- Your goal -
What do the lines say from the start of the entries through the one containing "Supporting these main"? Repeat them exactly.

[Records from a data collection]
------------------------------------------------------------
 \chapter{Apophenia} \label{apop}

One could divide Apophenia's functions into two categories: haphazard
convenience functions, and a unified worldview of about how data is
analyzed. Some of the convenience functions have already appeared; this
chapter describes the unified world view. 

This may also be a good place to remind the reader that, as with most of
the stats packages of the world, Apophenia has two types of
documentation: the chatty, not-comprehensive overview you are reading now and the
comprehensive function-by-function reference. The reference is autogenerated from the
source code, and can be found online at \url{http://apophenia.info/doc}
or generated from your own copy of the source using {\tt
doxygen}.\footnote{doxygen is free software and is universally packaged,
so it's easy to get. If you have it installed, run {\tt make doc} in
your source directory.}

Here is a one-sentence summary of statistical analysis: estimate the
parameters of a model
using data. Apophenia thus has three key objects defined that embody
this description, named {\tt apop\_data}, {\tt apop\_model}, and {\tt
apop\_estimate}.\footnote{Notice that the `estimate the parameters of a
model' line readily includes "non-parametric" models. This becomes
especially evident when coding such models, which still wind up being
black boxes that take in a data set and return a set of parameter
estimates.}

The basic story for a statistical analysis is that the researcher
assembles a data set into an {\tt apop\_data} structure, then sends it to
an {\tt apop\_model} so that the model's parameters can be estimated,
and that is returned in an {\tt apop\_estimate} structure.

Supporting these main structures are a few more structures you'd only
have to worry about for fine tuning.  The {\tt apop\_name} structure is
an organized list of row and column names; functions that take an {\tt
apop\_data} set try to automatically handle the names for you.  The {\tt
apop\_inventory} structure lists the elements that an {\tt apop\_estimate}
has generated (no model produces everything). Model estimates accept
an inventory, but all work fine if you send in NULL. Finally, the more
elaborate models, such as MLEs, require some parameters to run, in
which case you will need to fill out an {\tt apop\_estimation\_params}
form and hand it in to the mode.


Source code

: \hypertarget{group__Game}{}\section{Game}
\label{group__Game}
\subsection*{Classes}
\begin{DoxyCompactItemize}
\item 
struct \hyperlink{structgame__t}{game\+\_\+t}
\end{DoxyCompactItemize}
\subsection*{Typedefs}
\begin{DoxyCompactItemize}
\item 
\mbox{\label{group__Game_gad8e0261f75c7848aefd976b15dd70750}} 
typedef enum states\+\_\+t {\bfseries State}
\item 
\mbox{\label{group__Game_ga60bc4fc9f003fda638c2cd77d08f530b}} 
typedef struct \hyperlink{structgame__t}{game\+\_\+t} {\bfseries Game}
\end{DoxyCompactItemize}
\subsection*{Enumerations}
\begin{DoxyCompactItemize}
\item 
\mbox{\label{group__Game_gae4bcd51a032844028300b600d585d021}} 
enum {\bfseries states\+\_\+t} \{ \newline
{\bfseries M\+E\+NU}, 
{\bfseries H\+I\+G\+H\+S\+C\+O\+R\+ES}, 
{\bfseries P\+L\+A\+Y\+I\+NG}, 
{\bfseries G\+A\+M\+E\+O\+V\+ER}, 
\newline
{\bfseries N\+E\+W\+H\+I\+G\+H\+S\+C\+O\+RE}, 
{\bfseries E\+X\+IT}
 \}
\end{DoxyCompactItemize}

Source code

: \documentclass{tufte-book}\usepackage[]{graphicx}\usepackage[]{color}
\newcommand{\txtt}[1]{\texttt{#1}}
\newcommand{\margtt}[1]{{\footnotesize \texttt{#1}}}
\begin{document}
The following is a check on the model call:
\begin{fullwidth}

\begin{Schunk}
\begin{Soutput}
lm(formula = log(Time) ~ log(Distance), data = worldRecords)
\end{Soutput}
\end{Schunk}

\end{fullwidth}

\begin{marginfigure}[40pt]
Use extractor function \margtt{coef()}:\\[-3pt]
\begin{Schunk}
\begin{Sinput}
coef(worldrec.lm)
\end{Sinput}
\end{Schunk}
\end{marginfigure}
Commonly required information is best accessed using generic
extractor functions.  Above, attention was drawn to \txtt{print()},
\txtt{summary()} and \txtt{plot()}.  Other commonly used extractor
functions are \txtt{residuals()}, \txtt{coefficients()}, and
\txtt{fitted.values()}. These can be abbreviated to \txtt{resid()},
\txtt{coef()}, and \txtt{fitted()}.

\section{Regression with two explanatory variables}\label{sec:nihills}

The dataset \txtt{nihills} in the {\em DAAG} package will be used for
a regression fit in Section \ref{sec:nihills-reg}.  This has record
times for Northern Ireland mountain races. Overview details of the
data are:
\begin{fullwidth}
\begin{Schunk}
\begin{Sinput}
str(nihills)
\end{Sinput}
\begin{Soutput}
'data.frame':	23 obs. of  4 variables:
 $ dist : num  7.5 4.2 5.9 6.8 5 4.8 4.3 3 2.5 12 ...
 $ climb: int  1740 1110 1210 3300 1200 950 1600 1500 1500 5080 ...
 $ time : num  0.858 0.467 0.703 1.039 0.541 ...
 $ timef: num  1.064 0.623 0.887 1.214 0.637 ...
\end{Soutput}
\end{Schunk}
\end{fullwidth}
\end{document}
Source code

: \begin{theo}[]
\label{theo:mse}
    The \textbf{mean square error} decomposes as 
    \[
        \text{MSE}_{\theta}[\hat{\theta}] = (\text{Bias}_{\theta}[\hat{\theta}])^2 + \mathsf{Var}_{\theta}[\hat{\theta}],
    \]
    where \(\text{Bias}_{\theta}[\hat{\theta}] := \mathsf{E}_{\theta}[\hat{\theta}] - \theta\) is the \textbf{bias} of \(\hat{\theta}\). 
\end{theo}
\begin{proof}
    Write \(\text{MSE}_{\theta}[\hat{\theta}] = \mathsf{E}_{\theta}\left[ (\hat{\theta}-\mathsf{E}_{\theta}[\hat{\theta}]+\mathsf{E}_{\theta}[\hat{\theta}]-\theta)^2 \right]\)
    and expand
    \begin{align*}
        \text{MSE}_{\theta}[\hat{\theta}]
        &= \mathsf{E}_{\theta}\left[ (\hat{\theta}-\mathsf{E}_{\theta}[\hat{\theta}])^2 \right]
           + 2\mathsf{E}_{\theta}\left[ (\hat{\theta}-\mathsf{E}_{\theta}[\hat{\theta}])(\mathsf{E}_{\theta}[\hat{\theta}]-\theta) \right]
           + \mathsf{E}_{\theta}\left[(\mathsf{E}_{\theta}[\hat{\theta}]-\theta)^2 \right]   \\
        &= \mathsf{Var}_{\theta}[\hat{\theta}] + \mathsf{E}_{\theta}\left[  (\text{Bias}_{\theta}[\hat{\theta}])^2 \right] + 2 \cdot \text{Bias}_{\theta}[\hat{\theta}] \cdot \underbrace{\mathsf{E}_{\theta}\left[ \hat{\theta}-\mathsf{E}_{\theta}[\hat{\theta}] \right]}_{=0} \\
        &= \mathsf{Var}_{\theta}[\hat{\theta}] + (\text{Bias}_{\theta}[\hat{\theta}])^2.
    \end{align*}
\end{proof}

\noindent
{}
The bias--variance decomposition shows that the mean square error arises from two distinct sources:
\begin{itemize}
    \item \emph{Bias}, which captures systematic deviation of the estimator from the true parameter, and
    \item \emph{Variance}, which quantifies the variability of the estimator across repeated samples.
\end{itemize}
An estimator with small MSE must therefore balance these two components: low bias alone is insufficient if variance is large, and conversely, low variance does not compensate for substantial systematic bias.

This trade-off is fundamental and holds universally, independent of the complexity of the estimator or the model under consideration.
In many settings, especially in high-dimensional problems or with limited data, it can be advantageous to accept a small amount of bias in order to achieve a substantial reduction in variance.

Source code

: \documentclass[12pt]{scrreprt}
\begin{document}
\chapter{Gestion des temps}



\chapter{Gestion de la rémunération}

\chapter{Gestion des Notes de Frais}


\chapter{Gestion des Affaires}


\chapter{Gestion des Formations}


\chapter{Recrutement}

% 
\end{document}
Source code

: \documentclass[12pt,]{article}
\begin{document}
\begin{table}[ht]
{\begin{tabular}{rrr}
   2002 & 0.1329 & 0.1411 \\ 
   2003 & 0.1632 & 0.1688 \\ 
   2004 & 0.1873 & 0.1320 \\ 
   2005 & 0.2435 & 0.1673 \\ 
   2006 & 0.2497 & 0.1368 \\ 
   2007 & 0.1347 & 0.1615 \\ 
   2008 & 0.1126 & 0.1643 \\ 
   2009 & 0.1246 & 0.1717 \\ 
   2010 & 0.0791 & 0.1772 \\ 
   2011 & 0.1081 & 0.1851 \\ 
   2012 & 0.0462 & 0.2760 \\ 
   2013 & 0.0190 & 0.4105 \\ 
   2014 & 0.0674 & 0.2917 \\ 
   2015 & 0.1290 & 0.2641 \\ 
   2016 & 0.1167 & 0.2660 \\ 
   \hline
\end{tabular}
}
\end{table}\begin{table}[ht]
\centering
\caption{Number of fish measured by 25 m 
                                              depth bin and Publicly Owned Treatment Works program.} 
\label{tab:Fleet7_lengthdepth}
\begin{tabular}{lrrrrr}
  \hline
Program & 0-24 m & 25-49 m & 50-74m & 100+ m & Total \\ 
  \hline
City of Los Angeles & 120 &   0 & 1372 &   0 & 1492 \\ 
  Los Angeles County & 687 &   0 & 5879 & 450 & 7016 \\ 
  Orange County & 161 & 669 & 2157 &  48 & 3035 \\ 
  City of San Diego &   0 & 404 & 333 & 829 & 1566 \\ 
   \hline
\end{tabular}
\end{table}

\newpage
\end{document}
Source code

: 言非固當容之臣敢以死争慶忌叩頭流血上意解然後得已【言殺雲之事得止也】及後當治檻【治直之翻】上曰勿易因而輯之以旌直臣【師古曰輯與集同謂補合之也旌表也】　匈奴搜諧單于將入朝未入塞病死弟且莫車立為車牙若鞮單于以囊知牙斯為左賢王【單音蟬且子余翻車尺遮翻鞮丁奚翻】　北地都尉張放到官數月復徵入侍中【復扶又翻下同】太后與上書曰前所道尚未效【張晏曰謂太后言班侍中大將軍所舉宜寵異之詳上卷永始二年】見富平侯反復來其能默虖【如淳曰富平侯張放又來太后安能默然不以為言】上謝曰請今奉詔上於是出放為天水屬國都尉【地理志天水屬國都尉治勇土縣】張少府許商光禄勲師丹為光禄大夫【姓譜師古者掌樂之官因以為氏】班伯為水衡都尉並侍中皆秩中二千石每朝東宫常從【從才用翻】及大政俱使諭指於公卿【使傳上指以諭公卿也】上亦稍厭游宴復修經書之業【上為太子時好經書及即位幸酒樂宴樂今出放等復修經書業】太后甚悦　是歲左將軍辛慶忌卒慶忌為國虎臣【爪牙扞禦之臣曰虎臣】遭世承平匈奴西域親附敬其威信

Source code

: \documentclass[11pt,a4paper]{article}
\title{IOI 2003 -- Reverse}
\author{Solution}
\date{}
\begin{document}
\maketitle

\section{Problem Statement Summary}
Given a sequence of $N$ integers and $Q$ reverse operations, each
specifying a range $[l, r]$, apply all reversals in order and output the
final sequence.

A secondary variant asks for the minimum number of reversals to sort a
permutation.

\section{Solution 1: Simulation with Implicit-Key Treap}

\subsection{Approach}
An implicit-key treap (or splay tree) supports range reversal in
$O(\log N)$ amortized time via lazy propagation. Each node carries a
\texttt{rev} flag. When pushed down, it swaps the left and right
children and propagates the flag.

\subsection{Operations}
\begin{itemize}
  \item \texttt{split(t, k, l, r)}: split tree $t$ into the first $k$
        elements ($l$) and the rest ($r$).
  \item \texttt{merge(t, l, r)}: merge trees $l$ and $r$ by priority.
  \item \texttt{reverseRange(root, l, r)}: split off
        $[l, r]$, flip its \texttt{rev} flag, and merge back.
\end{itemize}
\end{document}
------------------------------------------------------------
- Solved problem -
 \chapter{Apophenia} \label{apop}

One could divide Apophenia's functions into two categories: haphazard
convenience functions, and a unified worldview of about how data is
analyzed. Some of the convenience functions have already appeared; this
chapter describes the unified world view. 

This may also be a good place to remind the reader that, as with most of
the stats packages of the world, Apophenia has two types of
documentation: the chatty, not-comprehensive overview you are reading now and the
comprehensive function-by-function reference. The reference is autogenerated from the
source code, and can be found online at \url{http://apophenia.info/doc}
or generated from your own copy of the source using {\tt
doxygen}.\footnote{doxygen is free software and is universally packaged,
so it's easy to get. If you have it installed, run {\tt make doc} in
your source directory.}

Here is a one-sentence summary of statistical analysis: estimate the
parameters of a model
using data. Apophenia thus has three key objects defined that embody
this description, named {\tt apop\_data}, {\tt apop\_model}, and {\tt
apop\_estimate}.\footnote{Notice that the `estimate the parameters of a
model' line readily includes "non-parametric" models. This becomes
especially evident when coding such models, which still wind up being
black boxes that take in a data set and return a set of parameter
estimates.}

The basic story for a statistical analysis is that the researcher
assembles a data set into an {\tt apop\_data} structure, then sends it to
an {\tt apop\_model} so that the model's parameters can be estimated,
and that is returned in an {\tt apop\_estimate} structure.

Supporting these main structures are a few more structures you'd only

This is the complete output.